Exercise instructions: Give the number of lines in the entries that contain "append". State only the count.

------------------------------------------------------------

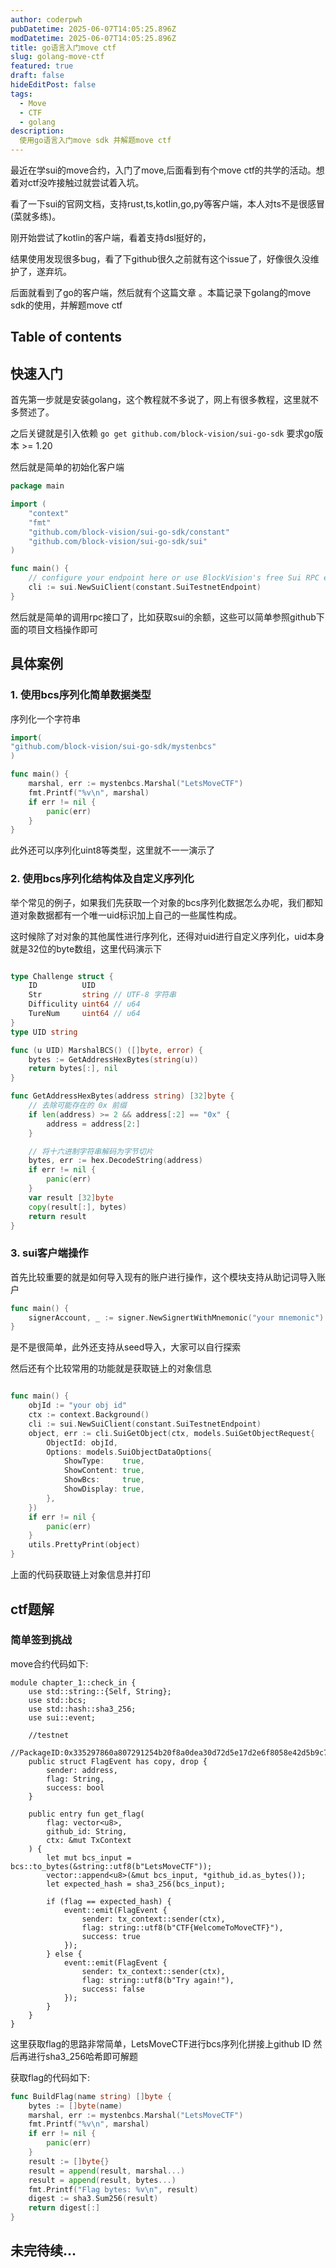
 ```yaml
---
author: coderpwh
pubDatetime: 2025-06-07T14:05:25.896Z
modDatetime: 2025-06-07T14:05:25.896Z
title: go语言入门move ctf
slug: golang-move-ctf
featured: true
draft: false
hideEditPost: false
tags:
  - Move
  - CTF
  - golang
description:
  使用go语言入门move sdk 并解题move ctf
---
```


最近在学sui的move合约，入门了move,后面看到有个move ctf的共学的活动。想着对ctf没咋接触过就尝试着入坑。


看了一下sui的官网文档，支持rust,ts,kotlin,go,py等客户端，本人对ts不是很感冒(菜就多练)。

刚开始尝试了kotlin的客户端，看着支持dsl挺好的，

结果使用发现很多bug，看了下github很久之前就有这个issue了，好像很久没维护了，遂弃坑。

后面就看到了go的客户端，然后就有个这篇文章
。本篇记录下golang的move sdk的使用，并解题move ctf

## Table of contents

## 快速入门

首先第一步就是安装golang，这个教程就不多说了，网上有很多教程，这里就不多赘述了。

之后关键就是引入依赖 `go get github.com/block-vision/sui-go-sdk` 要求go版本 >= 1.20

然后就是简单的初始化客户端

```go
package main

import (
	"context"
	"fmt"
    "github.com/block-vision/sui-go-sdk/constant"
	"github.com/block-vision/sui-go-sdk/sui"
)

func main() {
	// configure your endpoint here or use BlockVision's free Sui RPC endpoint
	cli := sui.NewSuiClient(constant.SuiTestnetEndpoint)
}

```

然后就是简单的调用rpc接口了，比如获取sui的余额，这些可以简单参照github下面的项目文档操作即可

## 具体案例

### 1. 使用bcs序列化简单数据类型

序列化一个字符串
```go
import(
"github.com/block-vision/sui-go-sdk/mystenbcs"
)

func main() {
    marshal, err := mystenbcs.Marshal("LetsMoveCTF")
	fmt.Printf("%v\n", marshal)
	if err != nil {
		panic(err)
	}
}
```

此外还可以序列化uint8等类型，这里就不一一演示了

### 2. 使用bcs序列化结构体及自定义序列化

举个常见的例子，如果我们先获取一个对象的bcs序列化数据怎么办呢，我们都知道对象数据都有一个唯一uid标识加上自己的一些属性构成。

这时候除了对对象的其他属性进行序列化，还得对uid进行自定义序列化，uid本身就是32位的byte数组，这里代码演示下

```go

type Challenge struct {
	ID          UID
	Str         string // UTF-8 字符串
	Difficulity uint64 // u64
	TureNum     uint64 // u64
}
type UID string

func (u UID) MarshalBCS() ([]byte, error) {
	bytes := GetAddressHexBytes(string(u))
	return bytes[:], nil
}

func GetAddressHexBytes(address string) [32]byte {
	// 去除可能存在的 0x 前缀
	if len(address) >= 2 && address[:2] == "0x" {
		address = address[2:]
	}

	// 将十六进制字符串解码为字节切片
	bytes, err := hex.DecodeString(address)
	if err != nil {
		panic(err)
	}
	var result [32]byte
	copy(result[:], bytes)
	return result
}

```

### 3. sui客户端操作

首先比较重要的就是如何导入现有的账户进行操作，这个模块支持从助记词导入账户

```go
func main() { 
    signerAccount, _ := signer.NewSignertWithMnemonic("your mnemonic")
}
```

是不是很简单，此外还支持从seed导入，大家可以自行探索

然后还有个比较常用的功能就是获取链上的对象信息

```go

func main() { 
    objId := "your obj id"
    ctx := context.Background()
	cli := sui.NewSuiClient(constant.SuiTestnetEndpoint)
	object, err := cli.SuiGetObject(ctx, models.SuiGetObjectRequest{
		ObjectId: objId,
		Options: models.SuiObjectDataOptions{
			ShowType:    true,
			ShowContent: true,
			ShowBcs:     true,
			ShowDisplay: true,
		},
	})
	if err != nil {
		panic(err)
	}
	utils.PrettyPrint(object)
}

```

上面的代码获取链上对象信息并打印

## ctf题解

### 简单签到挑战

move合约代码如下:

```move
module chapter_1::check_in {
    use std::string::{Self, String};
    use std::bcs;
    use std::hash::sha3_256;
    use sui::event;

    //testnet
    //PackageID:0x335297860a807291254b20f8a0dea30d72d5e17d2e6f8058e42d5b9c72f0f0ef
    public struct FlagEvent has copy, drop {
        sender: address,
        flag: String,
        success: bool
    }

    public entry fun get_flag(
        flag: vector<u8>,
        github_id: String,
        ctx: &mut TxContext
    ) {
        let mut bcs_input = bcs::to_bytes(&string::utf8(b"LetsMoveCTF"));
        vector::append<u8>(&mut bcs_input, *github_id.as_bytes());
        let expected_hash = sha3_256(bcs_input);

        if (flag == expected_hash) {
            event::emit(FlagEvent {
                sender: tx_context::sender(ctx),
                flag: string::utf8(b"CTF{WelcomeToMoveCTF}"),
                success: true
            });
        } else {
            event::emit(FlagEvent {
                sender: tx_context::sender(ctx),
                flag: string::utf8(b"Try again!"),
                success: false
            });
        }
    }
}
```

这里获取flag的思路非常简单，LetsMoveCTF进行bcs序列化拼接上github ID 然后再进行sha3_256哈希即可解题

获取flag的代码如下:

```go
func BuildFlag(name string) []byte {
	bytes := []byte(name)
	marshal, err := mystenbcs.Marshal("LetsMoveCTF")
	fmt.Printf("%v\n", marshal)
	if err != nil {
		panic(err)
	}
	result := []byte{}
	result = append(result, marshal...)
	result = append(result, bytes...)
	fmt.Printf("Flag bytes: %v\n", result)
	digest := sha3.Sum256(result)
	return digest[:]
}
```

## 未完待续...


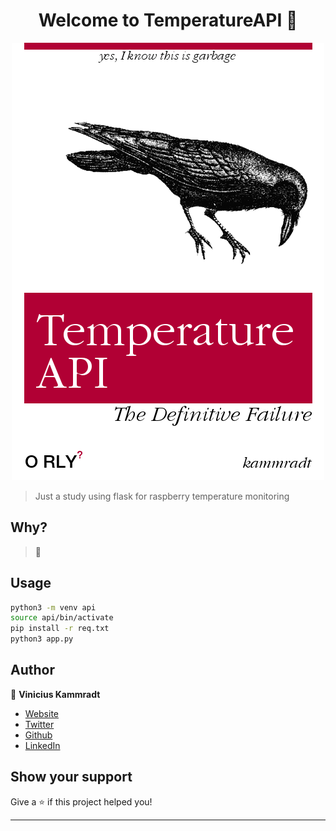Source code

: <h1 align="center">Welcome to TemperatureAPI 👋</h1>

<p align="center">
  <img src="./.images/temperature.png" />
</p>

> Just a study using flask for raspberry temperature monitoring

## Why?

> :construction:


## Usage

```sh
python3 -m venv api
source api/bin/activate
pip install -r req.txt
python3 app.py
```

## Author

👤 **Vinicius Kammradt**

* [Website](https://kammradt.now.sh)
* [Twitter](https://twitter.com/kammzinho)
* [Github](https://github.com/kammradt)
* [LinkedIn](https://linkedin.com/in/vinicius-kammradt)

## Show your support

Give a ⭐️ if this project helped you!

***
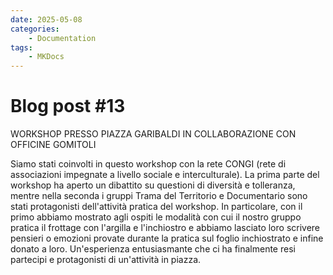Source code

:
 ```yaml
---
date: 2025-05-08
categories:
    - Documentation
tags:
    - MKDocs
---
```


# Blog post #13

WORKSHOP PRESSO PIAZZA GARIBALDI IN COLLABORAZIONE CON OFFICINE GOMITOLI

Siamo stati coinvolti in questo workshop con la rete CONGI (rete di associazioni impegnate a livello sociale e interculturale). La prima parte del workshop ha aperto un dibattito su questioni di diversità e tolleranza, mentre nella seconda i gruppi Trama del Territorio e Documentario sono stati protagonisti dell'attività pratica del workshop. 
In particolare, con il primo abbiamo mostrato agli ospiti le modalità con cui il nostro gruppo pratica il frottage con l'argilla e l'inchiostro e abbiamo lasciato loro scrivere pensieri o emozioni provate durante la pratica sul foglio inchiostrato e infine donato a loro. Un'esperienza entusiasmante che ci ha finalmente resi partecipi e protagonisti di un'attività in piazza.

------------------------------------------------------------

Task solution: 3